▶ [ASSIGNMENT]:
Each record should be copied exactly, and none of them omitted.
++++ DATA FOR ANALYSIS
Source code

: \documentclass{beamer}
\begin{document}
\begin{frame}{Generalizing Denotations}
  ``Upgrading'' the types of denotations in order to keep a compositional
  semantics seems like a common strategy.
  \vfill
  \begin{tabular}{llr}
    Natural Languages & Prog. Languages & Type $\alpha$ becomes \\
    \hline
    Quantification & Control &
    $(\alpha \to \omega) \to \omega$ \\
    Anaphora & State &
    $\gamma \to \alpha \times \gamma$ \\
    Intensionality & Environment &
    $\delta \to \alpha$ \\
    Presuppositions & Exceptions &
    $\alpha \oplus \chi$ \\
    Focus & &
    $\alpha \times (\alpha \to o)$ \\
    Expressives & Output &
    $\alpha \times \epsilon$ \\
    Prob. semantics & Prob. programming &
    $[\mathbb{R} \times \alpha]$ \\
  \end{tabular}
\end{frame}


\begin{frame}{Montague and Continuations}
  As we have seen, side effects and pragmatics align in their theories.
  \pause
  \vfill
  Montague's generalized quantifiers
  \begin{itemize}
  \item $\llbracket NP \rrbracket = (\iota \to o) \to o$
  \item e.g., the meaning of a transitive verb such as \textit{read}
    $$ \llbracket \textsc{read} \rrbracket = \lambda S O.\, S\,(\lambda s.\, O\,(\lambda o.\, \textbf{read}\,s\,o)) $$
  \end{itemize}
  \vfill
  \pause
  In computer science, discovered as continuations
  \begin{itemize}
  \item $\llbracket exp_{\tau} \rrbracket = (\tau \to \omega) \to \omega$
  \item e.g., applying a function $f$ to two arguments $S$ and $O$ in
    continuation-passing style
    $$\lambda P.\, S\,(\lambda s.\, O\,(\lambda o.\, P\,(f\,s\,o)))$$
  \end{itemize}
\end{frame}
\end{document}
++++++++
▶ [RESULT OF THE TASK]:
Source code

: \documentclass{beamer}
\begin{document}
\begin{frame}{Generalizing Denotations}
  ``Upgrading'' the types of denotations in order to keep a compositional
  semantics seems like a common strategy.
  \vfill
  \begin{tabular}{llr}
    Natural Languages & Prog. Languages & Type $\alpha$ becomes \\
    \hline
    Quantification & Control &
    $(\alpha \to \omega) \to \omega$ \\
    Anaphora & State &
    $\gamma \to \alpha \times \gamma$ \\
    Intensionality & Environment &
    $\delta \to \alpha$ \\
    Presuppositions & Exceptions &
    $\alpha \oplus \chi$ \\
    Focus & &
    $\alpha \times (\alpha \to o)$ \\
    Expressives & Output &
    $\alpha \times \epsilon$ \\
    Prob. semantics & Prob. programming &
    $[\mathbb{R} \times \alpha]$ \\
  \end{tabular}
\end{frame}


\begin{frame}{Montague and Continuations}
  As we have seen, side effects and pragmatics align in their theories.
  \pause
  \vfill
  Montague's generalized quantifiers
  \begin{itemize}
  \item $\llbracket NP \rrbracket = (\iota \to o) \to o$
  \item e.g., the meaning of a transitive verb such as \textit{read}
    $$ \llbracket \textsc{read} \rrbracket = \lambda S O.\, S\,(\lambda s.\, O\,(\lambda o.\, \textbf{read}\,s\,o)) $$
  \end{itemize}
  \vfill
  \pause
  In computer science, discovered as continuations
  \begin{itemize}
  \item $\llbracket exp_{\tau} \rrbracket = (\tau \to \omega) \to \omega$
  \item e.g., applying a function $f$ to two arguments $S$ and $O$ in
    continuation-passing style
    $$\lambda P.\, S\,(\lambda s.\, O\,(\lambda o.\, P\,(f\,s\,o)))$$
  \end{itemize}
\end{frame}
\end{document}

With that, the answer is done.